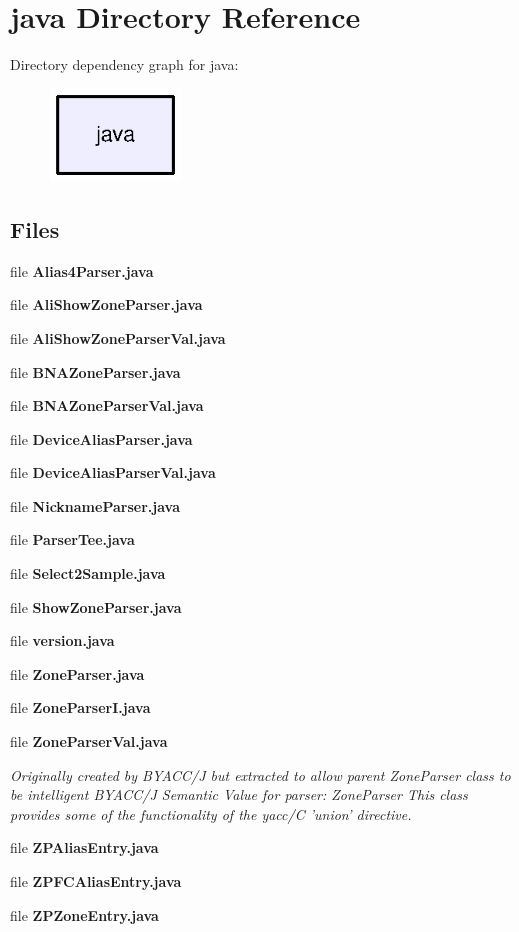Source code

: \section{java Directory Reference}
\label{dir_93c6ba7fb77bae0709fae89c9c13b44a}
Directory dependency graph for java\-:\nopagebreak
\begin{figure}[H]
\begin{center}
\leavevmode
\includegraphics[width=98pt]{dir_93c6ba7fb77bae0709fae89c9c13b44a_dep}
\end{center}
\end{figure}
\subsection*{Files}
\begin{DoxyCompactItemize}
\item 
file {\bf Alias4\-Parser.\-java}
\item 
file {\bf Ali\-Show\-Zone\-Parser.\-java}
\item 
file {\bf Ali\-Show\-Zone\-Parser\-Val.\-java}
\item 
file {\bf B\-N\-A\-Zone\-Parser.\-java}
\item 
file {\bf B\-N\-A\-Zone\-Parser\-Val.\-java}
\item 
file {\bf Device\-Alias\-Parser.\-java}
\item 
file {\bf Device\-Alias\-Parser\-Val.\-java}
\item 
file {\bf Nickname\-Parser.\-java}
\item 
file {\bf Parser\-Tee.\-java}
\item 
file {\bf Select2\-Sample.\-java}
\item 
file {\bf Show\-Zone\-Parser.\-java}
\item 
file {\bf version.\-java}
\item 
file {\bf Zone\-Parser.\-java}
\item 
file {\bf Zone\-Parser\-I.\-java}
\item 
file {\bf Zone\-Parser\-Val.\-java}
\begin{DoxyCompactList}\small\item\em Originally created by B\-Y\-A\-C\-C/\-J but extracted to allow parent Zone\-Parser class to be intelligent B\-Y\-A\-C\-C/\-J Semantic Value for parser\-: Zone\-Parser This class provides some of the functionality of the yacc/\-C 'union' directive. \end{DoxyCompactList}\item 
file {\bf Z\-P\-Alias\-Entry.\-java}
\item 
file {\bf Z\-P\-F\-C\-Alias\-Entry.\-java}
\item 
file {\bf Z\-P\-Zone\-Entry.\-java}
\end{DoxyCompactItemize}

=====

## [Goal of the exercise]
Taking the material above, say how many lines have "Entry" in them, and give no other output.

## [Response to this task]
3